The only place this platter loses a star in the Yelp rating for me is the writing itself, but before you start sticking flowers in the end of my gun, hear me out.  I said at the beginning of this little tome that writing about the environment is hard to do, and it is.  Anybody who grew up in the same era I did will remember focusing fairly heavily on environmental issues in grade school since all that nonsense in the Persian Gulf was leaving us with more tarred sea life than we could shake a SCUD missile at.  And it wasn’t as though we didn’t take that sort of thing seriously, despite being probably a little too young to fully grasp what was up.  It’s just that… well, let’s face it: it’s tough to make environmental issues sexy.  Sure, Alicia Silverstone doffing her duds to protest fur coats isn’t anything to snark at, but as a general rule, the overall face of the environmental movement calls to mind David Suzuki, and as much as I like that guy, sexy would be a stretch.

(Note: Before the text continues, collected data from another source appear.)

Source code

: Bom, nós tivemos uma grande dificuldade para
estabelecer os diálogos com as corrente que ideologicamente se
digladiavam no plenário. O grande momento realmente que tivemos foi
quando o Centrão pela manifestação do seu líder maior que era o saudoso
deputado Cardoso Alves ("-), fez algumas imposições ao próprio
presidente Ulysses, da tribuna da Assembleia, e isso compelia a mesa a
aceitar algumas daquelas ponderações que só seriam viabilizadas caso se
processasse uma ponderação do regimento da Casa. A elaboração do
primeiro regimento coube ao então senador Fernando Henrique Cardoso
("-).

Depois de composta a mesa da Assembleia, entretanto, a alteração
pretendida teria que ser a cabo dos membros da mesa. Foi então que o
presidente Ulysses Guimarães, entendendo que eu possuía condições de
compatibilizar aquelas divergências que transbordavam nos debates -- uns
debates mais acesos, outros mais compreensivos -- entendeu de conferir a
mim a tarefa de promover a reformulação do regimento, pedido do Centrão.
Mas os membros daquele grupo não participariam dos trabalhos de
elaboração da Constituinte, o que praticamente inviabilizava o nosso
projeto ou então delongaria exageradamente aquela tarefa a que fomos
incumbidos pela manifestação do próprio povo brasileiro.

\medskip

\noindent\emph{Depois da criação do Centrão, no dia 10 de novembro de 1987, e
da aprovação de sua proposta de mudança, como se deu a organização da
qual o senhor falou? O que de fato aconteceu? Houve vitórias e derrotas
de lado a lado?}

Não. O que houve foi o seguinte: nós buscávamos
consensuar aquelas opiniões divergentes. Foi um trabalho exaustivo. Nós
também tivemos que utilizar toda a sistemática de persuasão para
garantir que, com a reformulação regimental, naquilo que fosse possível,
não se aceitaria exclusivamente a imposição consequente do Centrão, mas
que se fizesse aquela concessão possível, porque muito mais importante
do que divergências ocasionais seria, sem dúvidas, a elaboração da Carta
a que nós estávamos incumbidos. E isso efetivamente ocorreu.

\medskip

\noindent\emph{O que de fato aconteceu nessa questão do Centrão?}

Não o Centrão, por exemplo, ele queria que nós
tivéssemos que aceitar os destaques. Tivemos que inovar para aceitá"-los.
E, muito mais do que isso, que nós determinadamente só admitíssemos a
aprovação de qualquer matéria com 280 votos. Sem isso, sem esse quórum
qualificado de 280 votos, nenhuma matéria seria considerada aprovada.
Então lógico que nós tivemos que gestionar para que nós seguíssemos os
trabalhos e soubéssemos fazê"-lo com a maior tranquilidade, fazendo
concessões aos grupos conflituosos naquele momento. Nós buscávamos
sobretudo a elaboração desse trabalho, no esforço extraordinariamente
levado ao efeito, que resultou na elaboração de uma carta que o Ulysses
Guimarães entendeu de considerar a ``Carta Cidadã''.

It’s the same thing with writing about these issues. It’s almost impossible not to fall into one of two camps: the Al Gore doom-and-gloom approach where we basically agree we’re all fucked and there’s not much to be done other than use up the remaining coal and wait for the acid rain to dig our graves for us, or the warm-and-fuzzy approach that urges all of us to hold hands and form a drum circle under the shelter of Father Oak while we macrame lean-to shelters and braid each other’s leg hair.

To its credit, Earth Dream tries mightily to avoid those tropes (except for where it doesn’t) and I think the comic medium is a smart choice for the messaging because the pretty indie art helps to balance the sometimes-preachy narratives.  Ultimately I’m hardly going to pan a collaborative project put out into the world free of charge with an eye towards social conscience and progressive environmental conduct.  In situations like this I say it’s the thought that counts, and the creators attached to this project have clearly put a lot of thought into what they’ve committed to the digital realm, and it’s clear they really believe in the agenda they’re trying to forward.  It’s not high art, true, but it doesn’t need to be: its cultural aspirations are already pure as the driven snow.  And seriously, who outside a Captain Planet villain would argue with a thing like that?